Syndrome > Treatments
Preparing for Injection
If you are in a great deal of pain from
plica syndrome and regular non-steroidal anti-inflammatory
drugs like aspirin or ibuprofen are ineffective, your
physician may opt to give you a cortisone injection
directly into your knee. It is important to be aware
of the potentially dangerous side effects of cortisone
injections. As with any type of injection into a joint,
there is the risk of infection. In addition, in high
or repetitive doses, cortisone may actually promote
the destruction of the knee by destroying the joint's
articular cartilage and tendons. Cortisone shots should
be taken sparingly, no more than one every six months.
Therapeutic injection for plica syndrome
normally is administered at your doctor's office, and
does not require any special preparation on your part.
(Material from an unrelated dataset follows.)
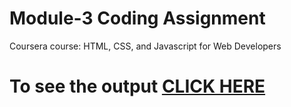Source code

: 

# Module-3 Coding Assignment

Coursera course: HTML, CSS, and Javascript for Web Developers

# To see the output [CLICK HERE](https://karan-h-2020.github.io/Coursera-course/module-3/index.html)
To avoid infection, your physician
will sterilize the area where the injection is being
made with an antiseptic solution such as betadine. The
entire procedure takes about five minutes. You will
have a small adhesive bandage on your knee where the
injection was made.
Normally, you will not have any limitations
on your movements after the injection, and you should
be able to drive yourself home.
Post-op in Hospital
Normally, you will not have any limitations on your
movements after the injection, and you should be able
to drive yourself home.
There is a very small chance that you could be allergic
to the steroid medicine injected. Any reaction should
be reported to your physician immediately. If none occurs,
you should continue to follow other treatments, such
as rest, ice, and non-steroidal anti-inflammatory drugs.
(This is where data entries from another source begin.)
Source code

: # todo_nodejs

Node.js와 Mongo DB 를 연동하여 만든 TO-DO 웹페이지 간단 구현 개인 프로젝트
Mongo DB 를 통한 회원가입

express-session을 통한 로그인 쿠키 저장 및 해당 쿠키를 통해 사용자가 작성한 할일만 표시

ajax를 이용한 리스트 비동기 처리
There normally are no side effects (numbness or swelling,
for instance) from therapeutic injection for plica syndrome,
and, depending on the degree of pain, you may be able
to resume normal activities right away. The most important
component of rehabilitation for sufferers of plica syndrome,
however, is relative rest. This means modifying your
workouts to avoid the activities that cause pain. The
pain can occur both during and after exercise. For example,
instead of riding a bike or running, you could swim
or rollerblade instead. Or, if your pain is not severe,
you could reduce the intensity of your workout
for example, using less resistance when you ride, or
eliminating hills from a running workout. Depending
on how serious you are about the relative rest and physical
therapy, you may be able to return to a normal level
of activity in six to 12 weeks. You may be able to return
sooner, but you may experience pain while engaged in
physical activities, and it may set back your rehabilitation.
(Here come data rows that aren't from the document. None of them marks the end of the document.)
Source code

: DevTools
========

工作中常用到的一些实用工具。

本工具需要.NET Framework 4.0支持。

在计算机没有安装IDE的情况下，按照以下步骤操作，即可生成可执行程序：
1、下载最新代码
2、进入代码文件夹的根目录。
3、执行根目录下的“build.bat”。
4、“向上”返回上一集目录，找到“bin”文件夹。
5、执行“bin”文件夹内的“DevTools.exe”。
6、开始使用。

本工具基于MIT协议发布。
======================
While it is always important to stretch
and strengthen the muscles around your knees, particularly
the quadriceps and hamstrings, these will not by themselves
prevent plica syndrome, which is primarily caused by
overuse. However, you may be able to reduce your chances
of recurring plica syndrome by avoiding a sudden increase
in activities that require repetitive motion that irritate
the plicae, such as cycling or using a stair-climbing
machine, and instead, easing into a routine.